The comparison between those groups was also performed after dichotomizing values of osteocalcin and CTX in the two classes normal/altered. In this case the differences between the groups were evaluated using the chi-square test and Fisher’s exact test (when the expected counts for more than 20% of cells were lower than 5). Descriptive statistics using mean, standard deviation, range, median and quartiles were also conducted. Distributions of the variables in the different groups of subjects were visualized using the boxplot graphical technique. In a boxplot, the median is shown as a line within the box, while the lower and upper edges of the box indicate the 25th and 75th percentiles (Inter-Quartile range). The whiskers above and below the box extend to the most extreme data points that are not considered as outliers, i.e. not extending more than 1.5 times the box length from the edge of the box. Outliers, if any, are shown as individual lines.
Results
The features of cases evaluated are listed in Table 1.
Table 1.
Baseline demographic, clinical and virological characteristics of studied population. Focus on biochemical markers of bone turnover and bone mineral density.

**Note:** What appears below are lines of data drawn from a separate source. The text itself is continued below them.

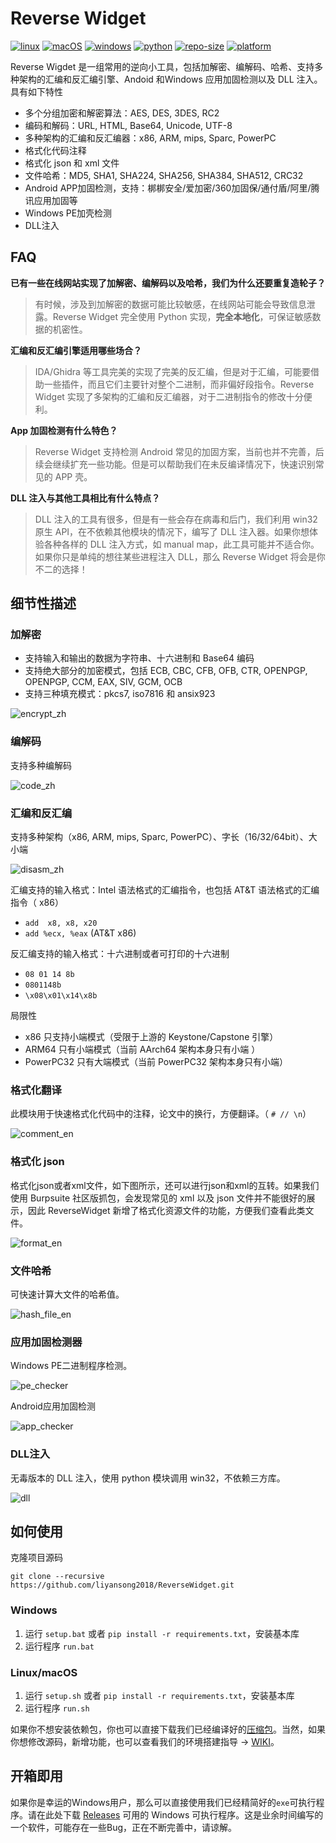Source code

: # Reverse Widget

[![linux](https://img.shields.io/badge/ubuntu-100%25-blue?style=flat-square&logo=ubuntu&logoColor=FFFFFF)](#)
[![macOS](https://img.shields.io/badge/macOS-10.15-blue?style=flat-square&logo=apple)](#) 
[![windows](https://img.shields.io/badge/windows-10|11-blue?style=flat-square&logo=windows)](#) 
[![python](https://img.shields.io/badge/python-<=v3.9-blue?style=flat-square&logo=python&logoColor=FFFFFF)](https://www.python.org/downloads/release/python-380/)
[![repo-size](https://img.shields.io/github/repo-size/liyansong2018/reversewidget?&style=flat-square&logo=qt&logoColor=FFFFFF)](#)
[![platform](https://img.shields.io/github/downloads/liyansong2018/reversewidget/total?color=blue&logo=github&style=flat-square)](https://github.com/liyansong2018/ReverseWidget/releases)

Reverse Wigdet 是一组常用的逆向小工具，包括加解密、编解码、哈希、支持多种架构的汇编和反汇编引擎、Andoid 和Windows 应用加固检测以及 DLL 注入。具有如下特性
- 多个分组加密和解密算法：AES, DES, 3DES, RC2
- 编码和解码：URL, HTML, Base64, Unicode, UTF-8
- 多种架构的汇编和反汇编器：x86, ARM, mips, Sparc, PowerPC
- 格式化代码注释
- 格式化 json 和 xml 文件
- 文件哈希：MD5, SHA1, SHA224, SHA256, SHA384, SHA512, CRC32
- Android APP加固检测，支持：梆梆安全/爱加密/360加固保/通付盾/阿里/腾讯应用加固等
- Windows PE加壳检测
- DLL注入



## FAQ

**已有一些在线网站实现了加解密、编解码以及哈希，我们为什么还要重复造轮子？**

> 有时候，涉及到加解密的数据可能比较敏感，在线网站可能会导致信息泄露。Reverse Widget 完全使用 Python 实现，**完全本地化**，可保证敏感数据的机密性。

**汇编和反汇编引擎适用哪些场合？**

> IDA/Ghidra 等工具完美的实现了完美的反汇编，但是对于汇编，可能要借助一些插件，而且它们主要针对整个二进制，而非偏好段指令。Reverse Widget 实现了多架构的汇编和反汇编器，对于二进制指令的修改十分便利。

**App 加固检测有什么特色？**

> Reverse Widget 支持检测 Android 常见的加固方案，当前也并不完善，后续会继续扩充一些功能。但是可以帮助我们在未反编译情况下，快速识别常见的 APP 壳。

**DLL 注入与其他工具相比有什么特点？**

> DLL 注入的工具有很多，但是有一些会存在病毒和后门，我们利用 win32 原生 API，在不依赖其他模块的情况下，编写了 DLL 注入器。如果你想体验各种各样的 DLL 注入方式，如 manual map，此工具可能并不适合你。如果你只是单纯的想往某些进程注入 DLL，那么 Reverse Widget 将会是你不二的选择！



## 细节性描述

### 加解密

- 支持输入和输出的数据为字符串、十六进制和 Base64 编码
- 支持绝大部分的加密模式，包括 ECB, CBC, CFB, OFB, CTR, OPENPGP, OPENPGP, CCM, EAX, SIV, GCM, OCB
- 支持三种填充模式：pkcs7, iso7816 和 ansix923

![encrypt_zh](images/encrypt_zh.png)



### 编解码

支持多种编解码

![code_zh](images/code_zh.png)



### 汇编和反汇编

支持多种架构（x86, ARM, mips, Sparc, PowerPC）、字长（16/32/64bit）、大小端

![disasm_zh](images/disasm_zh.png)

汇编支持的输入格式：Intel 语法格式的汇编指令，也包括 AT&T 语法格式的汇编指令（ x86）
- `add  x8, x8, x20`
- `add %ecx, %eax` (AT&T x86)

反汇编支持的输入格式：十六进制或者可打印的十六进制

- `08 01 14 8b`   
- `0801148b`
- `\x08\x01\x14\x8b`

局限性

- x86 只支持小端模式（受限于上游的 Keystone/Capstone 引擎）
- ARM64 只有小端模式（当前 AArch64 架构本身只有小端 ）
- PowerPC32 只有大端模式（当前 PowerPC32 架构本身只有小端）



### 格式化翻译

此模块用于快速格式化代码中的注释，论文中的换行，方便翻译。（ `# // \n`）

![comment_en](images/comment_zh.png)



### 格式化 json

格式化json或者xml文件，如下图所示，还可以进行json和xml的互转。如果我们使用 Burpsuite 社区版抓包，会发现常见的 xml 以及 json 文件并不能很好的展示，因此 ReverseWidget 新增了格式化资源文件的功能，方便我们查看此类文件。

![format_en](images/format_zh.png)



### 文件哈希

可快速计算大文件的哈希值。

![hash_file_en](images/hash_zh.png)



### 应用加固检测器

Windows PE二进制程序检测。

![pe_checker](images/pe_checker_zh.png)



Android应用加固检测

![app_checker](images/app_checker_zh.png)



### DLL注入

无毒版本的 DLL 注入，使用 python 模块调用 win32，不依赖三方库。

![dll](images/dll.png)



## 如何使用

克隆项目源码
```shell
git clone --recursive https://github.com/liyansong2018/ReverseWidget.git
```

### Windows

1. 运行 `setup.bat` 或者 `pip install -r requirements.txt`，安装基本库
2. 运行程序 `run.bat`

### Linux/macOS

1. 运行 `setup.sh` 或者 `pip install -r requirements.txt`，安装基本库
2. 运行程序 `run.sh`

如果你不想安装依赖包，你也可以直接下载我们已经编译好的[压缩包](https://github.com/liyansong2018/ReverseWidget/releases)。当然，如果你想修改源码，新增功能，也可以查看我们的环境搭建指导 → [WIKI](https://github.com/liyansong2018/ReverseWidget/wiki/%E5%BC%80%E5%8F%91%E7%8E%AF%E5%A2%83%E6%90%AD%E5%BB%BA)。 


## 开箱即用
如果你是幸运的Windows用户，那么可以直接使用我们已经精简好的`exe`可执行程序。请在此处下载 [Releases](https://github.com/liyansong2018/ReverseWidget/releases) 可用的 Windows 可执行程序。这是业余时间编写的一个软件，可能存在一些Bug，正在不断完善中，请谅解。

| PATIENTS | n. of cases | %/total |
|---|---|---|
| Age | ||
| range | 7 – 32 | |
| 7 – 15 y | 15 | 50 |
| 16 – 25 y | 10 | 33.3 |
| > 25 y | 5 | 16.7 |
| Sex | ||
| male | 13 | 43.4 |
| female | 17 | 56.6 |
| Transmission | ||
| vertical | 20 | 66.7 |
| transfusional | 8 | 26.7 |
| Unknown | 2 | 6.6 |
| HCV-RNA | ||
| ≥ 600,000 UI/ml | 11 | 63.3 |
| < 600,000 UI/ml | 19 | 36.7 |
| Genotype | ||
| 1 | 15 | 52 |
| 2 | 3 | 10 |
| 3 | 7 | 24 |
| 4 | 4 | 14 |
| BMI | ||
| range | 15.7 – 34.1 | |
| mean ± SD | 22.09 ± 4.05 | |
| ALT (mU/ml) | ||
| range | 11 – 105 | |
| mean ± SD | 41.9 ± 23.77 | |
| Fibrosis | ||
| 0 | 19 | 70 |
| 1 | 8 | 30 |
| US-Densitometry | ||
| Normal | 20 | 74.1 |
| Osteopenia | 5 | 18.5 |
| Osteoporosis | 2 | 7.4 |
| C-terminal Telopeptyde (ng/ml) | ||
| Normal value | 0.118 – 0.504 | |
| range | 0.06 – 2.52 | |
| mean ± SD | 0.962 ± 0.613 | |
| Osteocalcin (ng/ml) | ||
| Normal value | 15 – 70 | |
| range | 6.6 – 127.7 | |
| mean ± SD | 59.4 ± 37.5 | |
| 25 OH Vitamin D (nmol/L) | ||
| Normal value | 23 – 113 | |
| range | 16.9 – 113.7 | |
| mean ± SD | 60.45 ± 27.46 | |
In all patients the clinical outline was asymptomatic while ALT levels appear above normal in more than 50% of them.
In ten cases hepatic biopsy was performed, on the basis of which mild chronic hepatitis was diagnosed at stage 0 in three of them and at stage 1 in the remaining seven; in other seventeen cases the quantitative evaluation of liver fibrosis with Echosense Fibroscan device showed hepatic elasticity corresponding to absence of fibrosis in 16 cases and one case of mild fibrosis.
About the bone metabolism analysis, the serum levels of calcium, phosphates and alkaline phosphatase resulted always normal in all cases.
Densitometry highlighted osteodystrophy in 7 patients (27% of the whole number of examined cases): osteoporosis was diagnosed in 2 and osteopenia in 5 of them respectively.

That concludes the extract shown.